For 40 years, the one clear mark of the virus was this ability to slip invisibly through porcelain filters. In those four decades, without waiting to see what a virus looked like, brilliant men did brilliant things about viruses and viral diseases. At Manhattan's Rockefeller Institute, Dr. Peyton Rous in 1910 proved that a filterable virus is the cause of sarcoma (a kind of cancer) in chickens. At Harvard and then at the Rockefeller Foundation, South Africa-born Max Theiler performed the delicate and dangerous feat of getting yellow-fever virus to grow in the brains of mice. With infinite patience, Theiler in 1936 grew 176 generations of virus in tissue cultures of chick embryo cells,* weakening the virus with each "pass" and seeking a generation that would be too feeble to induce the disease, yet strong enough in a vaccine to spur the system to create antibodies. The vaccine that he achieved won Max Theiler a Nobel Prize.
A Ton of Tobacco. But the study of viruses in the 1930s was still a toddler among the sciences; no U.S. university even had a chair in virology. Medical texts of the period were studded with such notations as: "The cause of this disease is believed to be a filterable virus, but has not been isolated," Virology needed new foundations to build on.
One appeared in 1938: the electron microscope, in which beams of electrons are focused sharply enough to take photographs of objects less than a millionth of an inch across. This made many virus particles visualizable—and another Rockefeller fellow had something to visualize. Indiana-born Wendell Stanley went back to Beijerinck's favorite, the tobacco mosaic virus, or TMV, and spent years in a Princeton laboratory cooking down a ton of sickly tobacco leaves, filtering and re-filtering, dissolving and redissolving, until he had isolated the cause of this economically costly disease. What he had to show for years of imaginative perseverance was about a teaspoonful of white crystals that looked no more impressive than powdered sugar. It was pure TMV, and the feat won Stanley a Nobel Prize in chemistry.

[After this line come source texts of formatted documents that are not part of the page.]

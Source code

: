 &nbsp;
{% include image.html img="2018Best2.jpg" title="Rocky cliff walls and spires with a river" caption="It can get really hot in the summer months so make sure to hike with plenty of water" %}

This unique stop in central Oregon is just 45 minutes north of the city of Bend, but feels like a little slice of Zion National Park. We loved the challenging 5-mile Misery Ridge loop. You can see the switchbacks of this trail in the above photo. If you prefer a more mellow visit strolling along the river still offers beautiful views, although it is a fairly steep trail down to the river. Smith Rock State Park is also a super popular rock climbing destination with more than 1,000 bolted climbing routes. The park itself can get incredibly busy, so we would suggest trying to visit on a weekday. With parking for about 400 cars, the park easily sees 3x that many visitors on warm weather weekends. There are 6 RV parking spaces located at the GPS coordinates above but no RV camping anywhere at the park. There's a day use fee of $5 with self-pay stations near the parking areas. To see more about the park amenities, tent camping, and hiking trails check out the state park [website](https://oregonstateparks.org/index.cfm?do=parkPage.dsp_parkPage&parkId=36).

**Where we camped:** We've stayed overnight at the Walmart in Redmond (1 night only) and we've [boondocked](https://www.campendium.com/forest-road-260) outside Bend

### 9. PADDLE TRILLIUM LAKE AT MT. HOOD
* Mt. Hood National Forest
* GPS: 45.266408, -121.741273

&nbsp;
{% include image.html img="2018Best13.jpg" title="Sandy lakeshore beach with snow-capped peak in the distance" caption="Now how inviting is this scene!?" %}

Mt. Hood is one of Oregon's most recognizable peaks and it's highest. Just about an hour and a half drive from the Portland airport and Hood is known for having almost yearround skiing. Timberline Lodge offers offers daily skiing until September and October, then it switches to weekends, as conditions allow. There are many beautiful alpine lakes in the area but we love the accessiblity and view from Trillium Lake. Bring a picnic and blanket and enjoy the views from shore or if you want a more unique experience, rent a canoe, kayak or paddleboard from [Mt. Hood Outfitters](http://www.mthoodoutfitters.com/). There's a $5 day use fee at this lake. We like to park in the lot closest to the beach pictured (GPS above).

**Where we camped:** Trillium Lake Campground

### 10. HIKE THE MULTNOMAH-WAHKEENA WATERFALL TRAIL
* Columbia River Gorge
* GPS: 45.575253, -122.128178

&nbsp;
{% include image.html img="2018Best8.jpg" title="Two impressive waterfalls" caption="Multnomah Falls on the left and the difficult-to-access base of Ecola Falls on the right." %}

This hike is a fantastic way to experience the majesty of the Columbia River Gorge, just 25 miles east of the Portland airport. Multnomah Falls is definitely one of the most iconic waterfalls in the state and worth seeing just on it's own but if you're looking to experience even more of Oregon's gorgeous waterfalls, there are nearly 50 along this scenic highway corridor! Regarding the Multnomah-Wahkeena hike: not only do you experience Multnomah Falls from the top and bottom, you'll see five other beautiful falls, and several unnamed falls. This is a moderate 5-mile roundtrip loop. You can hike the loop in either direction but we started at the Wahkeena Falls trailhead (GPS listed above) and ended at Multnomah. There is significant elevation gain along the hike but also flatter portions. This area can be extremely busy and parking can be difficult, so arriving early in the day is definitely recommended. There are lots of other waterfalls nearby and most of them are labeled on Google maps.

Stanley thus gave a crystal-clear answer to the question: What is TMV? Electron micrographs showed thin rod-shaped crystals, little more than a hundred-thousandth of an inch long. This answer raised an intriguing new question. Is a virus animate or inanimate, living or dead, animal or mineral? Dr. Stanley's way out of the dilemma is to broaden the definition of "living'' to include any particles that are capable of reproducing or replicating themselves. That covers viruses.